Story always seems to be the answer: the narrative structure and emotional health

I read mostly fiction.  I believe–and tell my students–that fiction can often be more true than fact in the ways that it can teach us about life.  What I’ve come to learn, though, is that it’s not necessarily fiction per se, but narrative.  Story.  We are doing a coming-of-age literature unit and my biggest hope is that my students, just beginning some of the uphill climbs of growing up, can find hope in the ways that the protagonists they are reading get through their struggles.  I want them to see that in studying the classic story mountain structure, that there are hills and valleys that are sometimes hard to make sense of or see their way out of, but that resolution comes.  Often, it is not what was originally sought after, but there is a knowledge and a wisdom that appears after making it through.

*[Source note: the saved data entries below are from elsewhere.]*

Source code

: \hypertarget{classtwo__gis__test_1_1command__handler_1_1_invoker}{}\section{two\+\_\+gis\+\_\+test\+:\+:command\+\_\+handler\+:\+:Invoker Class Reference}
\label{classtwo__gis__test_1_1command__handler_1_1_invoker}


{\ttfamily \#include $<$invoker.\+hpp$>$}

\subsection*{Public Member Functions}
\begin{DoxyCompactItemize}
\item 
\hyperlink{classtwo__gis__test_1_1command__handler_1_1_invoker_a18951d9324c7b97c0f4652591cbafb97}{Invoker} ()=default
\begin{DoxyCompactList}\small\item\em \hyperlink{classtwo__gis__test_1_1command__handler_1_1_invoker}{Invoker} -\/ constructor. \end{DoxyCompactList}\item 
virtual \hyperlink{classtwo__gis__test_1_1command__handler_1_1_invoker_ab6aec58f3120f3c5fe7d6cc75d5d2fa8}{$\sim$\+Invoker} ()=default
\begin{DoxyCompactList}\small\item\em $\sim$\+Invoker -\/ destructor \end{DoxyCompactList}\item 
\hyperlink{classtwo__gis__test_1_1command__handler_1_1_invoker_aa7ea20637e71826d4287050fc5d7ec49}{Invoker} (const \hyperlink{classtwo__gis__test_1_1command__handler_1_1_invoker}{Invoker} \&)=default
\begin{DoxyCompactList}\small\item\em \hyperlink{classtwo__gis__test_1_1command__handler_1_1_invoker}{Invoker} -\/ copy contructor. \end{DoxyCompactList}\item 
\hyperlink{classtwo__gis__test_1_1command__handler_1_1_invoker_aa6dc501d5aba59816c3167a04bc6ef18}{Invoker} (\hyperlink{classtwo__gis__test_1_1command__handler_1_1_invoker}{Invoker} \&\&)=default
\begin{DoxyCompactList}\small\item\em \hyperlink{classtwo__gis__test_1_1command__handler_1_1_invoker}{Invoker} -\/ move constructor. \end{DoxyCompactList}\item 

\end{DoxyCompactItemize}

Everything seems to be aligning, though, because recently I’ve come across two nonfiction resources that have discussed this same phenomena: that understanding narrative can help people emotionally process through life better.

The first came from the New York Times a few months ago in an article called The Family Stories that Bind Us by Bruce Feiler.  In summary, he discusses the idea that the best thing that a parent can do for a child is to develop a strong family narrative.  He says when child feels that he or she is a part of something greater, the child will be more resilient in challenges, feel safer, and even happier.  The most interesting part, though, was that when they studied children who knew their family narrative, there was a delineation among them that produced a stronger child, still.  The three major narratives were “We worked hard to get all that we have, and we made it” “we had it all and lost it, and we made it” and the third created the most emotionally healthy children: “we’ve had some ups and some downs, and we made it.”

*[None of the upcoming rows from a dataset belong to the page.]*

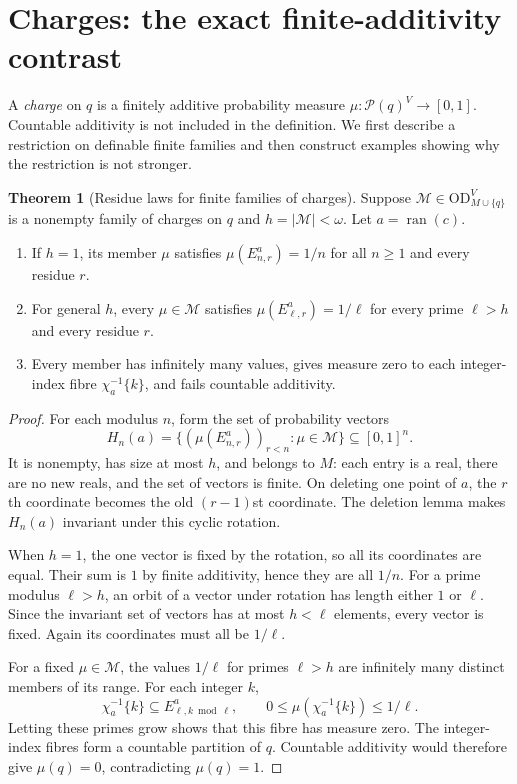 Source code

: \documentclass[11pt,letterpaper]{article}
\theoremstyle{definition}
\newtheorem{theorem}[definition]{Theorem}
\numberwithin{equation}{section}
\newcommand{\OD}{\mathrm{OD}}
\newcommand{\ran}{\operatorname{ran}}
\newcommand{\ODg}{\OD_{M\cup\{q\}}^{V}}
\newcommand{\powerset}{\mathcal P}
\begin{document}
\section{Charges: the exact finite-additivity contrast}\label{sec:charges}

A \emph{charge} on $q$ is a finitely additive probability measure
$\mu:\powerset(q)^V\to[0,1]$. Countable additivity is not included in the
definition. We first describe a restriction on definable finite families
and then construct examples showing why the restriction is not stronger.

\begin{theorem}[Residue laws for finite families of charges]\label{thm:charges}
Suppose $\mathcal M\in\ODg$ is a nonempty family of charges on $q$ and
$h=|\mathcal M|<\omega$. Let $a=\ran(c)$.
\begin{enumerate}
\item If $h=1$, its member $\mu$ satisfies
$\mu(E^a_{n,r})=1/n$ for all $n\ge1$ and every residue $r$.
\item For general $h$, every $\mu\in\mathcal M$ satisfies
$\mu(E^a_{\ell,r})=1/\ell$ for every prime $\ell>h$ and every residue $r$.
\item Every member has infinitely many values, gives measure zero to each
integer-index fibre $\chi_a^{-1}\{k\}$, and fails countable additivity.
\end{enumerate}
\end{theorem}

\begin{proof}
For each modulus $n$, form the set of probability vectors
\[
 H_n(a)=\{(\mu(E^a_{n,r}))_{r<n}:\mu\in\mathcal M\}\subseteq[0,1]^n.
\]
It is nonempty, has size at most $h$, and belongs to $M$: each entry is a
real, there are no new reals, and the set of vectors is finite. On deleting
one point of $a$, the $r$th coordinate becomes the old $(r-1)$st
coordinate. The deletion lemma makes $H_n(a)$ invariant under this cyclic
rotation.

When $h=1$, the one vector is fixed by the rotation, so all its coordinates
are equal. Their sum is $1$ by finite additivity, hence they are all $1/n$.
For a prime modulus $\ell>h$, an orbit of a vector under rotation has
length either $1$ or $\ell$. Since the invariant set of vectors has at
most $h<\ell$ elements, every vector is fixed. Again its coordinates must
all be $1/\ell$.

For a fixed $\mu\in\mathcal M$, the values $1/\ell$ for primes $\ell>h$
are infinitely many distinct members of its range. For each integer $k$,
\[
 \chi_a^{-1}\{k\}\subseteq E^a_{\ell,k\bmod\ell},
 \qquad
 0\le\mu(\chi_a^{-1}\{k\})\le1/\ell.
\]
Letting these primes grow shows that this fibre has measure zero. The
integer-index fibres form a countable partition of $q$. Countable
additivity would therefore give $\mu(q)=0$, contradicting $\mu(q)=1$.
\end{proof}
\end{document}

The second comes from Brene Brown, a writer and researcher whose work has been really influential for me since I first saw her Ted Talks in the fall and recently began reading The Gifts of Imperfection with a good friend of mine (one of my few non fiction books this year).  Obviously, she speaks about our state as imperfect humans, and the fact that despite we know that about ourselves, we often live in ways that demonstrate the opposite.  One of the core tenets of her research has been “when we can let go of what other people think and own our story, we gain access to our worthiness–the feeling that we are enough just as we are and that we are worthy of love and belonging.” Own our story.  This is a life changing sentence, that brings me back to the idea that the greater understanding we have of the “mountain of action” structure of life–knowing their will be new starts, rising action, climax, falling action and resolution–the healthier we become.

On that note, I’m looking forward to making my summer reading list, which I’ll be posting about soon.